Obadiah is obsessed with his spyglass. He decides that when he is grown, he will be a pirate, the terror of the Seven Seas: Obadiah the Bold!
Now, imagine with me for a minute. Obadiah belongs to a Quaker family. They are pacifists. To Quakers, it was a shame to be a solider, not to mention a pirate.
It is easy for us to laugh off pirates because we think of Johnny Depp and Raphael Sabatini, but in colonial times, pirates were a very real danger. This is the equivalent of your sweet little boy looking up at you and declaring that he wants to be a murderer and a rapist! And even though it is highly unlikely a little boy understood all the implications of what it meant to be a pirate, I am sure it tore at his father's heart.
So what would you do? Let's say your child declares that he wants to grow up to be something that you consider awful or sinful or heretical or what have you--a Buddhist monk? a beach bum? a hacker? What do you do? What is your response?

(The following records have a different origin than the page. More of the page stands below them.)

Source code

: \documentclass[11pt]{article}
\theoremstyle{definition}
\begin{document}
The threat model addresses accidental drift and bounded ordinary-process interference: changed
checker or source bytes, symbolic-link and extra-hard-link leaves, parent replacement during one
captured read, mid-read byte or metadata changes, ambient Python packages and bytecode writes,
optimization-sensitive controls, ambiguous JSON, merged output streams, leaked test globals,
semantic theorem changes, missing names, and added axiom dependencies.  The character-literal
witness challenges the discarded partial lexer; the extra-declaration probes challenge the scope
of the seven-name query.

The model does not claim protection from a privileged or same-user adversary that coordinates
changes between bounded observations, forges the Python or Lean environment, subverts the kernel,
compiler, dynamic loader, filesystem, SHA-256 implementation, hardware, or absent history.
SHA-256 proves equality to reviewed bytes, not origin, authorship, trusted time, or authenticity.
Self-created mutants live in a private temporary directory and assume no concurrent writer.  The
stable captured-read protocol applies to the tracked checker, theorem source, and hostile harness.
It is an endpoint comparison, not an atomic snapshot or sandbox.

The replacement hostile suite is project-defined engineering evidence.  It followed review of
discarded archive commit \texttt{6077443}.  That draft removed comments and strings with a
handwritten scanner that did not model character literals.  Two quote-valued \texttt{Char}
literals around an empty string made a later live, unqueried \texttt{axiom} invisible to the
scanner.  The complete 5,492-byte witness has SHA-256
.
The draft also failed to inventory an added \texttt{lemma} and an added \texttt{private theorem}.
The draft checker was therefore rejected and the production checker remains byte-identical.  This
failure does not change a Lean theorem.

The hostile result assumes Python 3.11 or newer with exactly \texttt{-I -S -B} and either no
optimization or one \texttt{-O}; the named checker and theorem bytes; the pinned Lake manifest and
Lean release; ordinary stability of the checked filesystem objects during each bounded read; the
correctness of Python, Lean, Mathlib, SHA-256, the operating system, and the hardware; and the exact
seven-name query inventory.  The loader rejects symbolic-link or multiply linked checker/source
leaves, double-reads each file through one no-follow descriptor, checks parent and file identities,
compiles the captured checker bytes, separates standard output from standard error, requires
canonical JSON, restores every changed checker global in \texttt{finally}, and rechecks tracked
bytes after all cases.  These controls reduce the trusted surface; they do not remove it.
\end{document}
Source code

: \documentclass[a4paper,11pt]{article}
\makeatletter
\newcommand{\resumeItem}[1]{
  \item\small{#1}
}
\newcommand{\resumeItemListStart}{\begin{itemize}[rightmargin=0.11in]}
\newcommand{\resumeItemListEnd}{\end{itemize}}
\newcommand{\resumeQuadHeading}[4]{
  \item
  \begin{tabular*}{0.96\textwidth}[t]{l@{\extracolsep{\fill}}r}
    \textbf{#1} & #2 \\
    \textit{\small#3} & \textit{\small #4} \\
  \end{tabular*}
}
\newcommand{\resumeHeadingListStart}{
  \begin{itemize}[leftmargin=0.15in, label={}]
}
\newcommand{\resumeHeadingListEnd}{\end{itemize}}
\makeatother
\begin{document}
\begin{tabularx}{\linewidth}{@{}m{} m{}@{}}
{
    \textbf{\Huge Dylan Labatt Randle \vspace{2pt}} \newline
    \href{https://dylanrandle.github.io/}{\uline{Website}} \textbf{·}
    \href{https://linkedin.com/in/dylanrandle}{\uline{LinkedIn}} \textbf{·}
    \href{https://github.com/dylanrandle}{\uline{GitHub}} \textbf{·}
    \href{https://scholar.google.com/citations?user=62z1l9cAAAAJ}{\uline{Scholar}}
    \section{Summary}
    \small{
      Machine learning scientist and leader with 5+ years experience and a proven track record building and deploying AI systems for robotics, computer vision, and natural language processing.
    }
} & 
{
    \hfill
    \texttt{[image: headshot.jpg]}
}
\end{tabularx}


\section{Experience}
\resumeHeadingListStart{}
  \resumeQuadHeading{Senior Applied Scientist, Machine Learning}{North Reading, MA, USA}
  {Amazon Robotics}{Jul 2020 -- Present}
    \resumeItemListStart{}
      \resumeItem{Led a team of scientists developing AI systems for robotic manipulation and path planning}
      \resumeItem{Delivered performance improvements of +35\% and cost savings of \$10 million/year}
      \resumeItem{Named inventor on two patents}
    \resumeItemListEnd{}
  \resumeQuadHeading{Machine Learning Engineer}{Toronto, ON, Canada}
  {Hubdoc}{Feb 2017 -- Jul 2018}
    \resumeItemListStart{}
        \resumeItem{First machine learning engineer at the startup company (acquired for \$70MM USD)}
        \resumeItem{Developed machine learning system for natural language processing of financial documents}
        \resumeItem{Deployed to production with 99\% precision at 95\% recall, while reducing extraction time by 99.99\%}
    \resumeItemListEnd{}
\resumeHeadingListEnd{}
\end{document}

Would you lecture him? Would you tell him how sinful and horrible it is to engage in illegal or unchristian activities? Would you guide him in a more gentle manner, saying, "no, you do not really want to do that"? What would you do?

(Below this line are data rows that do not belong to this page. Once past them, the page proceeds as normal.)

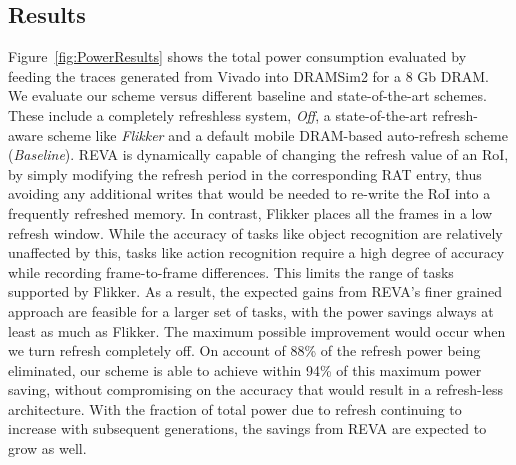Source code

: \subsection{Results}
Figure~\ref{fig:PowerResults} shows the total power consumption evaluated by feeding the traces generated from Vivado into DRAMSim2 for a 8 Gb DRAM. We evaluate our scheme versus different baseline and state-of-the-art schemes. These include a completely refreshless system, \emph{Off}, a state-of-the-art refresh-aware scheme like \emph{Flikker} and a default mobile DRAM-based auto-refresh scheme (\emph{Baseline}). %
REVA is dynamically capable of changing the refresh value of an RoI, by simply modifying the refresh period in the corresponding RAT entry, thus avoiding any additional writes that would be needed to re-write the RoI into a frequently refreshed memory. In contrast, Flikker places all the frames in a low refresh window. While the accuracy of tasks like object recognition are relatively unaffected by this, tasks like action recognition require a high degree of accuracy while recording frame-to-frame differences. 
This limits the range of tasks supported by Flikker. As a result, the expected gains from REVA's finer grained approach are feasible for a larger set of tasks, with the power savings always at least as much as Flikker.
The maximum possible improvement would occur when we turn refresh completely off. On account of 88\% of the refresh power being eliminated, our scheme is able to achieve within 94\% of this maximum power saving, without compromising on the accuracy that would result in a refresh-less architecture. With the fraction of total power due to refresh continuing to increase with subsequent generations, the savings from REVA are expected to grow as well.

I, sadly, would probably lecture--at least if I did not quickly remember all that Brinton Turkle has taught me.
I think that Obadiah the Bold is good for parents, and not just for children, because it offers a living example of what Charlotte Mason called Masterly Inactivity. Masterly Inactivity is an action {or non-action, as the case may be} on the part of the parents. It is a "wise letting alone." It is having the power and desire to act, but the insight and wisdom to restrain oneself. Miss Mason suggested this sort of letting alone in so many areas of life. Surely this incident with Obadiah qualifies.
Obadiah's parents do...nothing.
Obadiah suggests to his older siblings that they play pirates. They capture him, put him in the "brig" and then make him walk a "plank" for his crimes. This unsettles Obadiah much more than a lecture from his parents ever would have.
After this, Obadiah doesn't play with his spyglass anymore.
Obadiah finally approaches his father, who is writing a letter in his office. "Do pirates really have to walk the plank?" he asks. {"If they get caught" is the answer.} Obadiah decides that maybe he doesn't want to be a pirate, after all. And then Father finally has a place to speak. Father takes Obadiah on his lap, and tells him about the brave ship's captain after whom Obadiah had been named--his own grandfather. He tells of his grandfather's bravery, of his heroism, in sailing around the Cape without losing a man. And then he takes Obadiah up to the roof to practice using his spyglass.
Obadiah leaves with his aspirations complete redirected to something that is good and noble: to be a brave and honorable ship's captain, like his very own Grandfather Obadiah.
Charlotte Mason once said that we were "too much with our children, 'late and soon.'" I think of Brinton Turkle, and I smile. I'm pretty sure that he understood the art of wise letting alone, while waiting for that perfect moment when a very few words {and a hug} would go a very long ways.